[Stored data entries]
-------

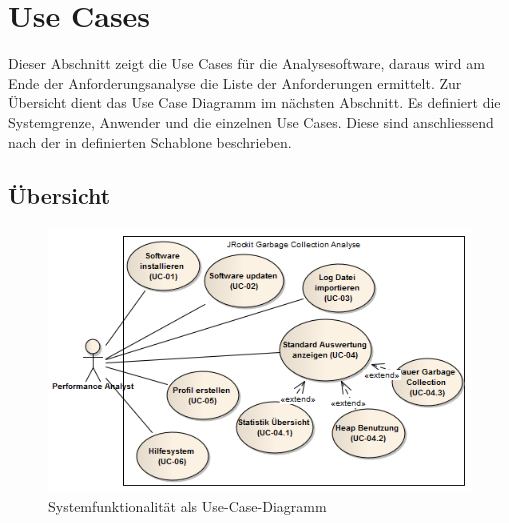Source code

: \section{Use Cases}\label{use_cases}
Dieser Abschnitt zeigt die Use Cases für die Analysesoftware, daraus wird am Ende der Anforderungsanalyse die Liste der Anforderungen ermittelt. Zur Übersicht dient das Use Case Diagramm im nächsten Abschnitt. Es definiert die Systemgrenze, Anwender und die einzelnen Use Cases. Diese sind anschliessend nach der in \cite[S. 78-79]{pohl2010basiswissen} definierten Schablone beschrieben.
\subsection{Übersicht}\label{systemfunktionalitaet}
 \begin{figure}[H]
  	\centering
    	\includegraphics[width=14cm]{images/anforderungen_use-case}
        	\caption{Systemfunktionalität als Use-Case-Diagramm}
\end{figure}
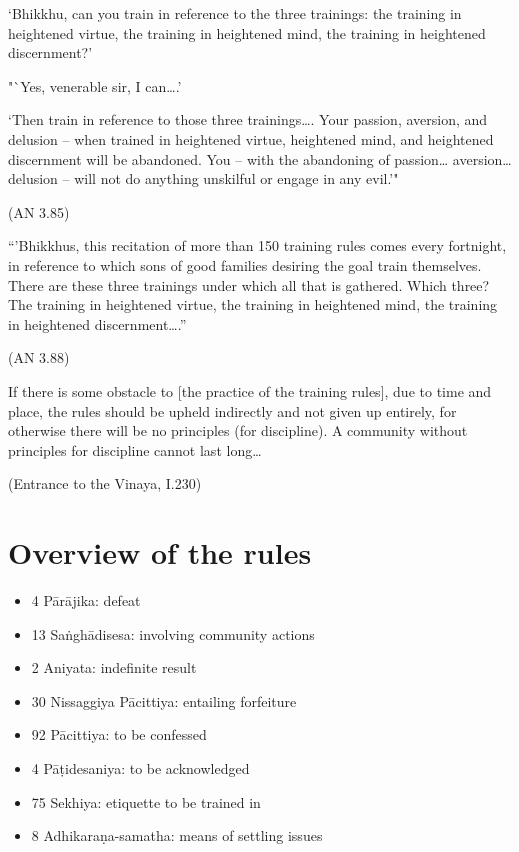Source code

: `Bhikkhu, can you train in reference to the three trainings: the
training in heightened virtue, the training in heightened mind, the
training in heightened discernment?'

"`Yes, venerable sir, I can\ldots.'

`Then train in reference to those three trainings\ldots. Your passion,
aversion, and delusion -- when trained in heightened virtue, heightened
mind, and heightened discernment will be abandoned. You -- with the
abandoning of passion\ldots{} aversion\ldots{} delusion -- will not do
anything unskilful or engage in any evil.'"

(AN 3.85)

``'Bhikkhus, this recitation of more than 150 training rules comes every
fortnight, in reference to which sons of good families desiring the goal
train themselves. There are these three trainings under which all that
is gathered. Which three? The training in heightened virtue, the
training in heightened mind, the training in heightened
discernment\ldots.''

(AN 3.88)

If there is some obstacle to {[}the practice of the training rules{]},
due to time and place, the rules should be upheld indirectly and not
given up entirely, for otherwise there will be no principles (for
discipline). A community without principles for discipline cannot last
long\ldots{}

(Entrance to the Vinaya, I.230)

\section{Overview of the rules}

\begin{itemize}
\tightlist
\item
  4 Pārājika: defeat
\item
  13 Saṅghādisesa: involving community actions
\item
  2 Aniyata: indefinite result
\item
  30 Nissaggiya Pācittiya: entailing forfeiture
\item
  92 Pācittiya: to be confessed
\item
  4 Pāṭidesaniya: to be acknowledged
\item
  75 Sekhiya: etiquette to be trained in
\item
  8 Adhikaraṇa-samatha: means of settling issues
\end{itemize}

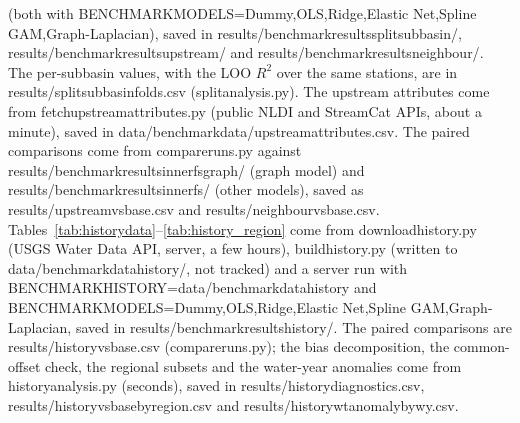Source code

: \documentclass[11pt]{article}
\newcommand{\codeus}{\textunderscore\allowbreak}
\newcommand{\code}[1]{{\ttfamily\let\_\codeus #1}}
\begin{document}
(both with \code{BENCHMARK\_MODELS=Dummy,OLS,Ridge,Elastic Net,Spline GAM,Graph-Laplacian}), saved
in \code{results/benchmark\_results\_split\_subbasin/}, \code{results/benchmark\_results\_upstream/}
and \code{results/benchmark\_results\_neighbour/}. The per-subbasin values, with the LOO $R^2$ over
the same stations, are in \code{results/split\_subbasin\_folds.csv} (\code{split\_analysis.py}). The
upstream attributes come from \code{fetch\_upstream\_attributes.py} (public NLDI and StreamCat
APIs, about a minute), saved in \code{data/benchmark\_data/upstream\_attributes.csv}. The paired
comparisons come from \code{compare\_runs.py} against \code{results/benchmark\_results\_inner\_fs\_graph/}
(graph model) and \code{results/benchmark\_results\_inner\_fs/} (other models), saved as
\code{results/upstream\_vs\_base\_*.csv} and \code{results/neighbour\_vs\_base\_*.csv}.
Tables~\ref{tab:historydata}--\ref{tab:history_region} come from \code{download\_history.py}
(USGS Water Data API, server, a few hours), \code{build\_history.py} (written to
\code{data/benchmark\_data\_history/}, not tracked) and a server run with
\code{BENCHMARK\_HISTORY=data/benchmark\_data\_history} and
\code{BENCHMARK\_MODELS=Dummy,OLS,Ridge,Elastic Net,Spline GAM,Graph-Laplacian}, saved in
\code{results/benchmark\_results\_history/}. The paired comparisons are
\code{results/history\_vs\_base\_*.csv} (\code{compare\_runs.py}); the bias decomposition, the
common-offset check, the regional subsets and the water-year anomalies come from
\code{history\_analysis.py} (seconds), saved in \code{results/history\_diagnostics.csv},
\code{results/history\_vs\_base\_by\_region.csv} and \code{results/history\_wt\_anomaly\_by\_wy.csv}.
\end{document}
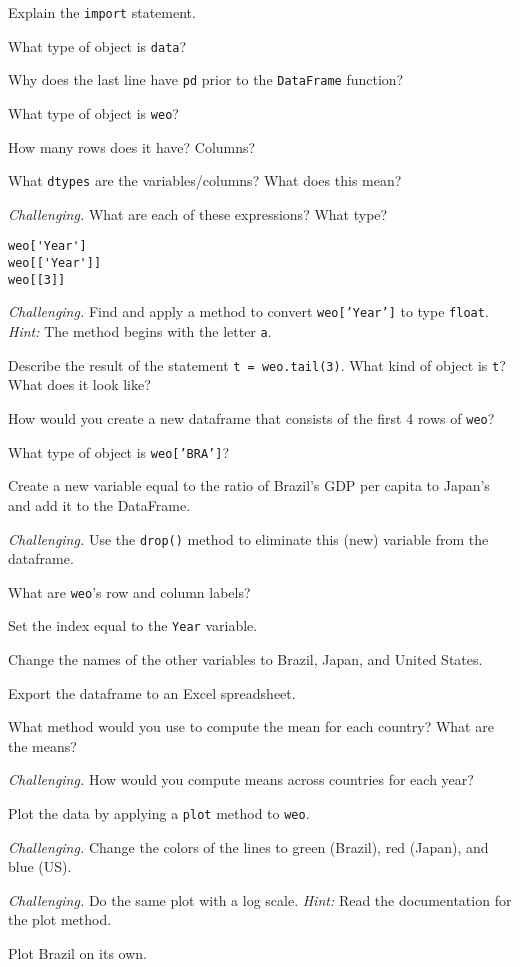 \documentclass[11pt]{exam}
\begin{document}
\begin{questions}
\begin{parts}
\item Explain the \texttt{import} statement.
\item What type of object is {\tt data}?
\item Why does the last line have {\tt pd} prior to the {\tt DataFrame} function?
\item What type of object is {\tt weo}?
\item How many rows does it have?  Columns?
\item What {\tt dtypes} are the variables/columns?  What does this mean?
\item {\it Challenging.\/}
What are each of these expressions?  What type?
\begin{verbatim}
weo['Year']
weo[['Year']]
weo[[3]]
\end{verbatim}
\item {\it Challenging.\/}
Find and apply a method to convert {\tt weo['Year']} to type {\tt float}.
{\it Hint:\/} The method begins with the letter {\tt a}.
\item Describe the result of the statement \texttt{t = weo.tail(3)}.
What kind of object is \texttt{t}?  What does it look like?
\item How would you create a new dataframe that consists of the first 4 rows of \texttt{weo}?
\item What type of object is \texttt{weo['BRA']}?
\item Create a new variable equal to the ratio of Brazil's GDP per capita to Japan's and add it to the DataFrame.
\item {\it Challenging.\/}
Use the {\tt drop()} method to eliminate this (new) variable from the dataframe.
\item What are {\tt weo}'s row and column labels?
\item Set the index equal to the {\tt Year} variable.
\item Change the names of the other variables to Brazil, Japan, and United States.
\item Export the dataframe to an Excel spreadsheet.
\item What method would you use to compute the mean for each country?
What are the means?
\item {\it Challenging.\/}
How would you compute means across countries for each year?
\item Plot the data by applying a {\tt plot} method to {\tt weo}.
\item {\it Challenging.\/} Change the colors of the lines to green (Brazil), red (Japan),
and blue (US).
\item {\it Challenging.\/}
Do the same plot with a log scale.
{\it Hint:\/} Read the documentation for the plot method.
\item Plot Brazil on its own.
\end{parts}


\end{questions}
\end{document}

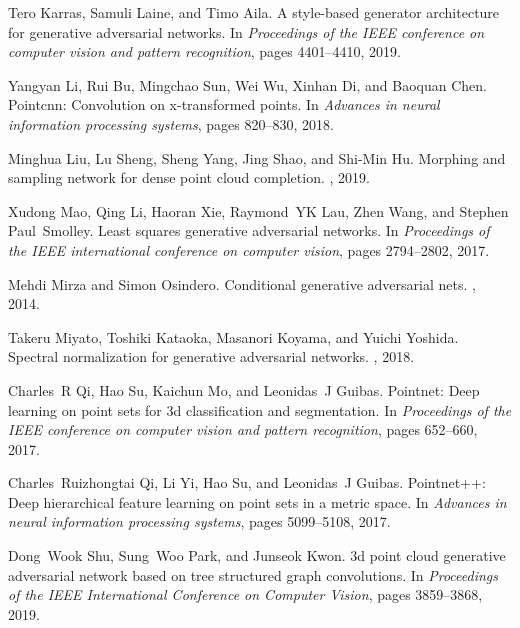 \documentclass[final]{cvpr}
\begin{document}
{\begin{thebibliography}{10}
Tero Karras, Samuli Laine, and Timo Aila.
\newblock A style-based generator architecture for generative adversarial
  networks.
\newblock In {\em Proceedings of the IEEE conference on computer vision and
  pattern recognition}, pages 4401--4410, 2019.

Yangyan Li, Rui Bu, Mingchao Sun, Wei Wu, Xinhan Di, and Baoquan Chen.
\newblock Pointcnn: Convolution on x-transformed points.
\newblock In {\em Advances in neural information processing systems}, pages
  820--830, 2018.

Minghua Liu, Lu Sheng, Sheng Yang, Jing Shao, and Shi-Min Hu.
\newblock Morphing and sampling network for dense point cloud completion.
, 2019.

Xudong Mao, Qing Li, Haoran Xie, Raymond~YK Lau, Zhen Wang, and Stephen
  Paul~Smolley.
\newblock Least squares generative adversarial networks.
\newblock In {\em Proceedings of the IEEE international conference on computer
  vision}, pages 2794--2802, 2017.

Mehdi Mirza and Simon Osindero.
\newblock Conditional generative adversarial nets.
, 2014.

Takeru Miyato, Toshiki Kataoka, Masanori Koyama, and Yuichi Yoshida.
\newblock Spectral normalization for generative adversarial networks.
, 2018.

Charles~R Qi, Hao Su, Kaichun Mo, and Leonidas~J Guibas.
\newblock Pointnet: Deep learning on point sets for 3d classification and
  segmentation.
\newblock In {\em Proceedings of the IEEE conference on computer vision and
  pattern recognition}, pages 652--660, 2017.

Charles~Ruizhongtai Qi, Li Yi, Hao Su, and Leonidas~J Guibas.
\newblock Pointnet++: Deep hierarchical feature learning on point sets in a
  metric space.
\newblock In {\em Advances in neural information processing systems}, pages
  5099--5108, 2017.

Dong~Wook Shu, Sung~Woo Park, and Junseok Kwon.
\newblock 3d point cloud generative adversarial network based on tree
  structured graph convolutions.
\newblock In {\em Proceedings of the IEEE International Conference on Computer
  Vision}, pages 3859--3868, 2019.


\end{thebibliography}}
\end{document}
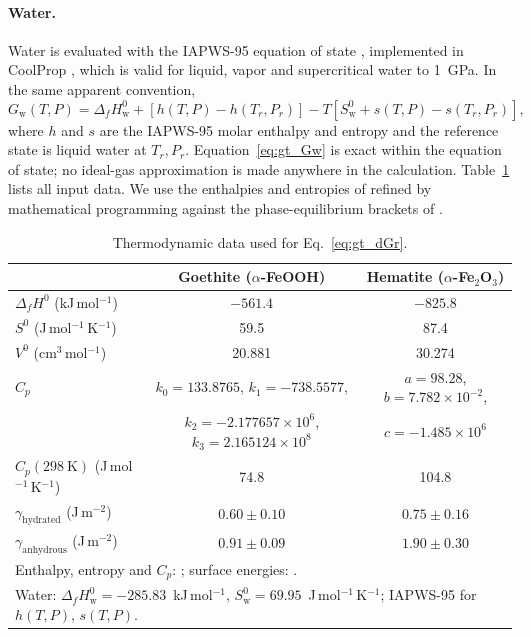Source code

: \paragraph{Water.} Water is evaluated with the IAPWS-95 equation of state \citep{wagner2002},
implemented in CoolProp \citep{bell2014}, which is valid for liquid, vapor and supercritical
water to 1~GPa. In the same apparent convention,
\begin{equation}
  G_{\mathrm{w}}(T,P) = \Delta_f H_{\mathrm{w}}^{0} + \left[h(T,P) - h(T_r,P_r)\right]
  - T\left[S_{\mathrm{w}}^{0} + s(T,P) - s(T_r,P_r)\right],
  \label{eq:gt_Gw}
\end{equation}
where $h$ and $s$ are the IAPWS-95 molar enthalpy and entropy and the reference state is liquid
water at $T_r,P_r$. Equation~\ref{eq:gt_Gw} is exact within the equation of state; no ideal-gas
approximation is made anywhere in the calculation. Table~\ref{tab:gt_thermo_data} lists all
input data. We use the enthalpies and entropies of \citet{majzlan2003b} refined by mathematical
programming against the phase-equilibrium brackets of \citet{voigt1981}.

\begin{table}
  \centering
  \caption{Thermodynamic data used for Eq.~\ref{eq:gt_dGr}.}
  \label{tab:gt_thermo_data}
  \begin{tabular}{lcc}
    \hline
    & Goethite ($\alpha$-FeOOH) & Hematite ($\alpha$-Fe$_2$O$_3$) \\
    \hline
    $\Delta_f H^0$ (kJ\,mol$^{-1}$) & $-561.4$ & $-825.8$ \\
    $S^0$ (J\,mol$^{-1}$\,K$^{-1}$) & 59.5 & 87.4 \\
    $V^0$ (cm$^3$\,mol$^{-1}$) & 20.881 & 30.274 \\
    $C_p$ & $k_0=133.8765$, $k_1=-738.5577$, & $a=98.28$, $b=7.782\times10^{-2}$, \\
          & $k_2=-2.177657\times10^{6}$, $k_3=2.165124\times10^{8}$ & $c=-1.485\times10^{6}$ \\
    $C_p(298\ \mathrm{K})$ (J\,mol$^{-1}$\,K$^{-1}$) & 74.8 & 104.8 \\
    $\gamma_{\mathrm{hydrated}}$ (J\,m$^{-2}$) & $0.60\pm0.10$ & $0.75\pm0.16$ \\
    $\gamma_{\mathrm{anhydrous}}$ (J\,m$^{-2}$) & $0.91\pm0.09$ & $1.90\pm0.30$ \\
    \hline
    \multicolumn{3}{l}{\footnotesize Enthalpy, entropy and $C_p$: \citet{majzlan2003a,majzlan2003b}; surface energies: \citet{navrotsky2008}.}\\
    \multicolumn{3}{l}{\footnotesize Water: $\Delta_f H^0_{\mathrm{w}} = -285.83$~kJ\,mol$^{-1}$, $S^0_{\mathrm{w}} = 69.95$~J\,mol$^{-1}$\,K$^{-1}$; IAPWS-95 for $h(T,P)$, $s(T,P)$.}
  \end{tabular}
\end{table}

-------

• _Task brief_
Extract all lines from the data in which "Spline" is found.

• _Expected answer_
(both with \code{BENCHMARK\_MODELS=Dummy,OLS,Ridge,Elastic Net,Spline GAM,Graph-Laplacian}), saved
\code{BENCHMARK\_MODELS=Dummy,OLS,Ridge,Elastic Net,Spline GAM,Graph-Laplacian}, saved in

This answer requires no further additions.